Stored items from a collection
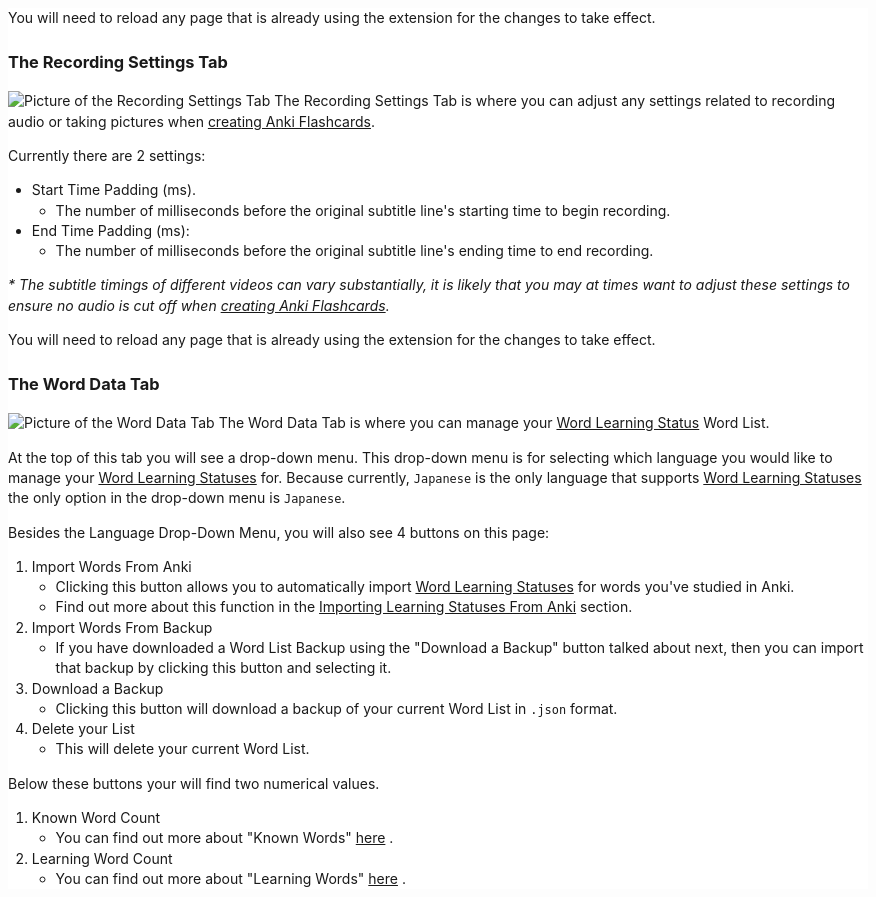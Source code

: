 You will need to reload any page that is already using the extension for the changes to take effect.

### The Recording Settings Tab

![Picture of the Recording Settings Tab](/content-images/tools-guides/migaku-browser-extension/recording-settings-tab.png)
The Recording Settings Tab is where you can adjust any settings related to recording audio or taking pictures when [creating Anki Flashcards](#instant-flashcard-creation).

Currently there are 2 settings:

- Start Time Padding (ms).
  - The number of milliseconds before the original subtitle line's starting time to begin recording.
- End Time Padding (ms):
  - The number of milliseconds before the original subtitle line's ending time to end recording.

_\* The subtitle timings of different videos can vary substantially, it is likely that you may at times want to adjust these settings to ensure no audio is cut off when [creating Anki Flashcards](#instant-flashcard-creation)._

You will need to reload any page that is already using the extension for the changes to take effect.

### The Word Data Tab

![Picture of the Word Data Tab](/content-images/tools-guides/migaku-browser-extension/word-data-tab.png)
The Word Data Tab is where you can manage your [Word Learning Status](#word-learning-statuses) Word List.

At the top of this tab you will see a drop-down menu. This drop-down menu is for selecting which language you would like to manage your [Word Learning Statuses](#word-learning-statuses) for. Because currently, `Japanese` is the only language that supports [Word Learning Statuses](#word-learning-statuses) the only option in the drop-down menu is `Japanese`.

Besides the Language Drop-Down Menu, you will also see 4 buttons on this page:

1. Import Words From Anki
   - Clicking this button allows you to automatically import [Word Learning Statuses](#word-learning-statuses) for words you've studied in Anki.
   - Find out more about this function in the [Importing Learning Statuses From Anki](#importing-learning-statuses-from-anki) section.
1. Import Words From Backup
   - If you have downloaded a Word List Backup using the "Download a Backup" button talked about next, then you can import that backup by clicking this button and selecting it.
1. Download a Backup
   - Clicking this button will download a backup of your current Word List in `.json` format.
1. Delete your List
   - This will delete your current Word List.

Below these buttons your will find two numerical values.

1. Known Word Count
   - You can find out more about "Known Words" [here](#word-learning-statuses) .
1. Learning Word Count
   - You can find out more about "Learning Words" [here](#word-learning-statuses) .
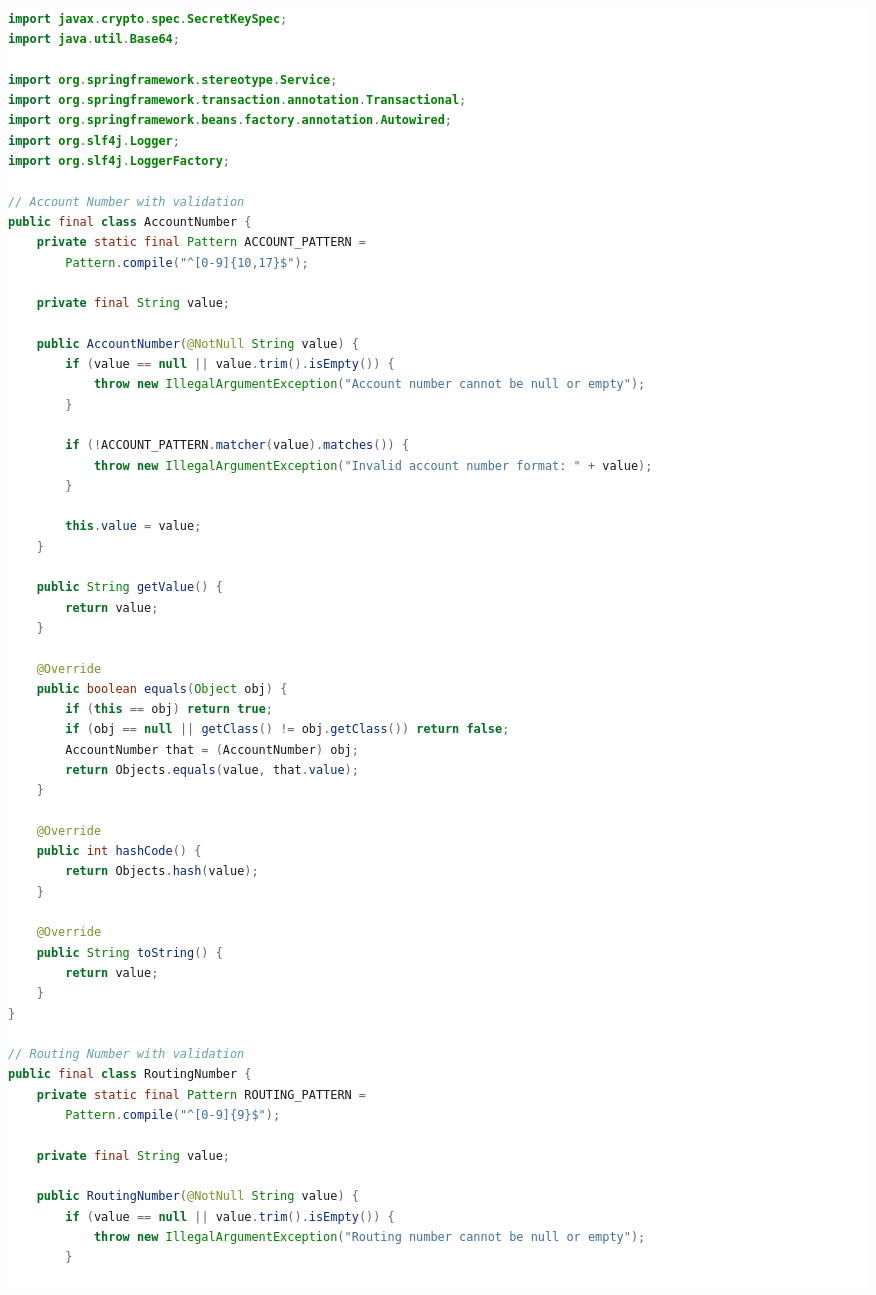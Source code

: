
```java
import javax.crypto.spec.SecretKeySpec;
import java.util.Base64;

import org.springframework.stereotype.Service;
import org.springframework.transaction.annotation.Transactional;
import org.springframework.beans.factory.annotation.Autowired;
import org.slf4j.Logger;
import org.slf4j.LoggerFactory;

// Account Number with validation
public final class AccountNumber {
    private static final Pattern ACCOUNT_PATTERN = 
        Pattern.compile("^[0-9]{10,17}$");
    
    private final String value;
    
    public AccountNumber(@NotNull String value) {
        if (value == null || value.trim().isEmpty()) {
            throw new IllegalArgumentException("Account number cannot be null or empty");
        }
        
        if (!ACCOUNT_PATTERN.matcher(value).matches()) {
            throw new IllegalArgumentException("Invalid account number format: " + value);
        }
        
        this.value = value;
    }
    
    public String getValue() {
        return value;
    }
    
    @Override
    public boolean equals(Object obj) {
        if (this == obj) return true;
        if (obj == null || getClass() != obj.getClass()) return false;
        AccountNumber that = (AccountNumber) obj;
        return Objects.equals(value, that.value);
    }
    
    @Override
    public int hashCode() {
        return Objects.hash(value);
    }
    
    @Override
    public String toString() {
        return value;
    }
}

// Routing Number with validation
public final class RoutingNumber {
    private static final Pattern ROUTING_PATTERN = 
        Pattern.compile("^[0-9]{9}$");
    
    private final String value;
    
    public RoutingNumber(@NotNull String value) {
        if (value == null || value.trim().isEmpty()) {
            throw new IllegalArgumentException("Routing number cannot be null or empty");
        }
        
```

**Directions**. A verbatim copy of the data, free of pictures, is the expected answer.

**Reply**.
Source code

: You will need to reload any page that is already using the extension for the changes to take effect.

### The Recording Settings Tab

![Picture of the Recording Settings Tab](/content-images/tools-guides/migaku-browser-extension/recording-settings-tab.png)
The Recording Settings Tab is where you can adjust any settings related to recording audio or taking pictures when [creating Anki Flashcards](#instant-flashcard-creation).

Currently there are 2 settings:

- Start Time Padding (ms).
  - The number of milliseconds before the original subtitle line's starting time to begin recording.
- End Time Padding (ms):
  - The number of milliseconds before the original subtitle line's ending time to end recording.

_\* The subtitle timings of different videos can vary substantially, it is likely that you may at times want to adjust these settings to ensure no audio is cut off when [creating Anki Flashcards](#instant-flashcard-creation)._

You will need to reload any page that is already using the extension for the changes to take effect.

### The Word Data Tab

![Picture of the Word Data Tab](/content-images/tools-guides/migaku-browser-extension/word-data-tab.png)
The Word Data Tab is where you can manage your [Word Learning Status](#word-learning-statuses) Word List.

At the top of this tab you will see a drop-down menu. This drop-down menu is for selecting which language you would like to manage your [Word Learning Statuses](#word-learning-statuses) for. Because currently, `Japanese` is the only language that supports [Word Learning Statuses](#word-learning-statuses) the only option in the drop-down menu is `Japanese`.

Besides the Language Drop-Down Menu, you will also see 4 buttons on this page:

1. Import Words From Anki
   - Clicking this button allows you to automatically import [Word Learning Statuses](#word-learning-statuses) for words you've studied in Anki.
   - Find out more about this function in the [Importing Learning Statuses From Anki](#importing-learning-statuses-from-anki) section.
1. Import Words From Backup
   - If you have downloaded a Word List Backup using the "Download a Backup" button talked about next, then you can import that backup by clicking this button and selecting it.
1. Download a Backup
   - Clicking this button will download a backup of your current Word List in `.json` format.
1. Delete your List
   - This will delete your current Word List.

Below these buttons your will find two numerical values.

1. Known Word Count
   - You can find out more about "Known Words" [here](#word-learning-statuses) .
1. Learning Word Count
   - You can find out more about "Learning Words" [here](#word-learning-statuses) .
Source code

:
```java
import javax.crypto.spec.SecretKeySpec;
import java.util.Base64;

import org.springframework.stereotype.Service;
import org.springframework.transaction.annotation.Transactional;
import org.springframework.beans.factory.annotation.Autowired;
import org.slf4j.Logger;
import org.slf4j.LoggerFactory;

// Account Number with validation
public final class AccountNumber {
    private static final Pattern ACCOUNT_PATTERN = 
        Pattern.compile("^[0-9]{10,17}$");
    
    private final String value;
    
    public AccountNumber(@NotNull String value) {
        if (value == null || value.trim().isEmpty()) {
            throw new IllegalArgumentException("Account number cannot be null or empty");
        }
        
        if (!ACCOUNT_PATTERN.matcher(value).matches()) {
            throw new IllegalArgumentException("Invalid account number format: " + value);
        }
        
        this.value = value;
    }
    
    public String getValue() {
        return value;
    }
    
    @Override
    public boolean equals(Object obj) {
        if (this == obj) return true;
        if (obj == null || getClass() != obj.getClass()) return false;
        AccountNumber that = (AccountNumber) obj;
        return Objects.equals(value, that.value);
    }
    
    @Override
    public int hashCode() {
        return Objects.hash(value);
    }
    
    @Override
    public String toString() {
        return value;
    }
}

// Routing Number with validation
public final class RoutingNumber {
    private static final Pattern ROUTING_PATTERN = 
        Pattern.compile("^[0-9]{9}$");
    
    private final String value;
    
    public RoutingNumber(@NotNull String value) {
        if (value == null || value.trim().isEmpty()) {
            throw new IllegalArgumentException("Routing number cannot be null or empty");
        }
        
```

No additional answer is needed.